Alphabet’s board of directors has opened an investigation into how executives handled claims of sexual harassment and other misconduct, including behavior of Chief Legal Officer David Drummond, who has been accused of having relationships with employees.
The board has formed an independent subcommittee to look into the issues and has hired a law firm to assist with the investigation, according to materials viewed by CNBC.
An Alphabet spokesperson said, “As has already been confirmed in public court filings, in early 2019, Alphabet’s Board of Directors formed a special litigation committee to consider claims made by shareholders in various lawsuits relating to past workplace conduct.”
Alphabet shareholders sued the board in January for allegedly covering up sexual misconduct from executives, including former Android co-founder Andy Rubin. The company let go of Rubin and paid him $90 million after an internal investigation found sexual assault claims credible, according to a report in the New York Times. Rubin denied any wrongdoing in statements at the time of the report. The report of Rubin’s payout set off a company-wide walkout by employees last November.
In August, former Google legal employee Jennifer Blakely wrote a lengthy Medium post that said she and Drummond started dating in 2004 and later had a son together. Drummond was married to somebody else at the time. Blakely said Drummond later refused to discuss child support, calling his behavior “nothing short of abuse.” She also claimed he had affairs with other people at the company.
The company has been silent on the issue, only pointing to a short statement Drummond made, which denied the claims. “Other than Jennifer, I never started a relationship with anyone else who was working at Google or Alphabet. Any suggestion otherwise is simply untrue.”
CNBC previously reported that Drummond dated a 36-year-old Google employee, Corinne Dixon, whom he then married over Labor Day weekend. Dixon was not in Drummond’s chain of command.

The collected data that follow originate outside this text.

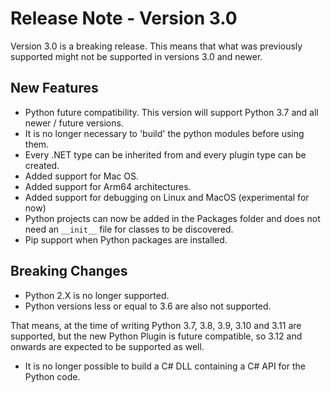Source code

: # Release Note - Version 3.0

Version 3.0 is a breaking release. This means that what was previously supported might not be supported in versions 3.0 and newer.

## New Features

- Python future compatibility. This version will support Python 3.7 and all newer / future versions.
- It is no longer necessary to 'build' the python modules before using them.
- Every .NET type can be inherited from and every plugin type can be created.
- Added support for Mac OS.
- Added support for Arm64 architectures.
- Added support for debugging on Linux and MacOS (experimental for now)
- Python projects can now be added in the Packages folder and does not need an ```__init__``` file for classes to be discovered.
- Pip support when Python packages are installed.

## Breaking Changes

- Python 2.X is no longer supported.
- Python versions less or equal to 3.6 are also not supported.

That means, at the time of writing Python 3.7, 3.8, 3.9, 3.10 and 3.11 are supported, but the new Python Plugin is future compatible, so 3.12 and onwards are expected to be supported as well.

- It is no longer possible to build a C# DLL containing a C# API for the Python code.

Drummond this week sold $27 million worth of shares, according to materials from the Securities and Exchange Commission. The company paid him $47 million last year, making him one of the highest paid execs.

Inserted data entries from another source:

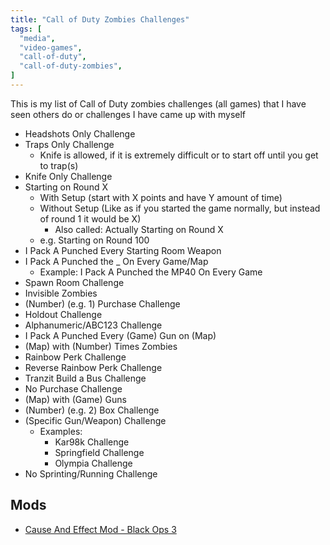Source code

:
 ```yaml
---
title: "Call of Duty Zombies Challenges"
tags: [
  "media",
  "video-games",
  "call-of-duty",
  "call-of-duty-zombies",
]
---
```


This is my list of Call of Duty zombies challenges (all games) that I have seen others do or challenges I have came up with myself

- Headshots Only Challenge
- Traps Only Challenge
  - Knife is allowed, if it is extremely difficult or to start off until you get to trap(s)
- Knife Only Challenge
- Starting on Round X
  - With Setup (start with X points and have Y amount of time)
  - Without Setup (Like as if you started the game normally, but instead of round 1 it would be X)
    - Also called: Actually Starting on Round X
  - e.g. Starting on Round 100
- I Pack A Punched Every Starting Room Weapon
- I Pack A Punched the _ On Every Game/Map
  - Example: I Pack A Punched the MP40 On Every Game
- Spawn Room Challenge
- Invisible Zombies
- (Number) (e.g. 1) Purchase Challenge
- Holdout Challenge
- Alphanumeric/ABC123 Challenge
- I Pack A Punched Every (Game) Gun on (Map)
- (Map) with (Number) Times Zombies
- Rainbow Perk Challenge
- Reverse Rainbow Perk Challenge
- Tranzit Build a Bus Challenge
- No Purchase Challenge
- (Map) with (Game) Guns
- (Number) (e.g. 2) Box Challenge
- (Specific Gun/Weapon) Challenge
  - Examples:
    - Kar98k Challenge
    - Springfield Challenge
    - Olympia Challenge
- No Sprinting/Running Challenge

## Mods

- [Cause And Effect Mod - Black Ops 3](https://steamcommunity.com/sharedfiles/filedetails/?id=2972515214)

He joined Google in 2002 after serving as the company’s first outside counsel, and served as chief legal officer and vice president of corporate development until 2015, when he became chief legal officer and SVP for parent company Alphabet. During his tenure, Drummond has also led global teams in charge of public policy, mergers and acquisitions, public relations and communications, and has held senior roles within Alphabet’s investment arms GV (formerly Google Ventures) and Capital G.